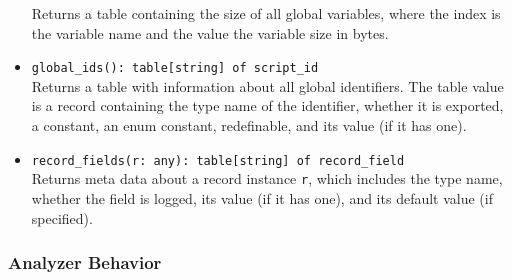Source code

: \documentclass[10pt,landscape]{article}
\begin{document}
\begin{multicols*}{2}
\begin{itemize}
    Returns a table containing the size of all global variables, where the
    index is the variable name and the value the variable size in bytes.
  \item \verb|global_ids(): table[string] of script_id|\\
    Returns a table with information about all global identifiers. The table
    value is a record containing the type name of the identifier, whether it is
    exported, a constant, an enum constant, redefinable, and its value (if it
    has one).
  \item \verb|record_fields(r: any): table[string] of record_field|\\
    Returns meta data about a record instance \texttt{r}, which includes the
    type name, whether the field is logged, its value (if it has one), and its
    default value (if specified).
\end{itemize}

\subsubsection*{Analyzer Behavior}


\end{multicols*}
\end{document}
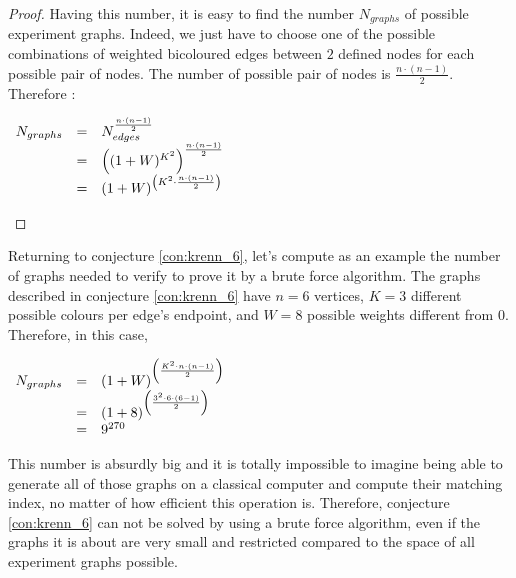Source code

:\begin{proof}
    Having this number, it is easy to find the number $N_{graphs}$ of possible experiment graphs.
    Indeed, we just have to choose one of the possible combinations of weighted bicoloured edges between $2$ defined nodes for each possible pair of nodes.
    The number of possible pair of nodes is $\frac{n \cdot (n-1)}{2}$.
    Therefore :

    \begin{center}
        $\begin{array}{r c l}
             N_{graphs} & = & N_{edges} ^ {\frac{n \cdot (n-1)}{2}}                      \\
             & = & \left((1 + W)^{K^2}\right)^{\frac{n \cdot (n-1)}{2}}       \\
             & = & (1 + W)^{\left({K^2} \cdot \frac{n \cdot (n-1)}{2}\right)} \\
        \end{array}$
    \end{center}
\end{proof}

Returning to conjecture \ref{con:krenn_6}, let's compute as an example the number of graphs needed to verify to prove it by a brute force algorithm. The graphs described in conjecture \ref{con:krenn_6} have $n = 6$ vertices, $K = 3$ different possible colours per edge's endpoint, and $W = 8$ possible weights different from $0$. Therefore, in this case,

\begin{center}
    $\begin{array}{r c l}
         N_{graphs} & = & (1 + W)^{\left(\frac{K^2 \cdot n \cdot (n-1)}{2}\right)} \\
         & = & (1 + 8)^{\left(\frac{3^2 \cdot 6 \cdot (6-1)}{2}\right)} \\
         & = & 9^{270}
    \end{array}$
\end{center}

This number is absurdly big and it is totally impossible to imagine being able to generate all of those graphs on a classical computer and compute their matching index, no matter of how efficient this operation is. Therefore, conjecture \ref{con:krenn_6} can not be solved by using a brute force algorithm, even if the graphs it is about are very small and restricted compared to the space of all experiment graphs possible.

*YOUR OBJECTIVE*:
Write out each line of the data exactly; the images should be left out.

*OUTPUT OF THE TASK*:
Source code

: \documentclass[10pt,landscape]{article}
\begin{document}
\begin{multicols*}{2}
\begin{itemize}
    Returns a table containing the size of all global variables, where the
    index is the variable name and the value the variable size in bytes.
  \item \verb|global_ids(): table[string] of script_id|\\
    Returns a table with information about all global identifiers. The table
    value is a record containing the type name of the identifier, whether it is
    exported, a constant, an enum constant, redefinable, and its value (if it
    has one).
  \item \verb|record_fields(r: any): table[string] of record_field|\\
    Returns meta data about a record instance \texttt{r}, which includes the
    type name, whether the field is logged, its value (if it has one), and its
    default value (if specified).
\end{itemize}

\subsubsection*{Analyzer Behavior}


\end{multicols*}
\end{document}
Source code

:\begin{proof}
    Having this number, it is easy to find the number $N_{graphs}$ of possible experiment graphs.
    Indeed, we just have to choose one of the possible combinations of weighted bicoloured edges between $2$ defined nodes for each possible pair of nodes.
    The number of possible pair of nodes is $\frac{n \cdot (n-1)}{2}$.
    Therefore :

    \begin{center}
        $\begin{array}{r c l}
             N_{graphs} & = & N_{edges} ^ {\frac{n \cdot (n-1)}{2}}                      \\
             & = & \left((1 + W)^{K^2}\right)^{\frac{n \cdot (n-1)}{2}}       \\
             & = & (1 + W)^{\left({K^2} \cdot \frac{n \cdot (n-1)}{2}\right)} \\
        \end{array}$
    \end{center}
\end{proof}

Returning to conjecture \ref{con:krenn_6}, let's compute as an example the number of graphs needed to verify to prove it by a brute force algorithm. The graphs described in conjecture \ref{con:krenn_6} have $n = 6$ vertices, $K = 3$ different possible colours per edge's endpoint, and $W = 8$ possible weights different from $0$. Therefore, in this case,

\begin{center}
    $\begin{array}{r c l}
         N_{graphs} & = & (1 + W)^{\left(\frac{K^2 \cdot n \cdot (n-1)}{2}\right)} \\
         & = & (1 + 8)^{\left(\frac{3^2 \cdot 6 \cdot (6-1)}{2}\right)} \\
         & = & 9^{270}
    \end{array}$
\end{center}

This number is absurdly big and it is totally impossible to imagine being able to generate all of those graphs on a classical computer and compute their matching index, no matter of how efficient this operation is. Therefore, conjecture \ref{con:krenn_6} can not be solved by using a brute force algorithm, even if the graphs it is about are very small and restricted compared to the space of all experiment graphs possible.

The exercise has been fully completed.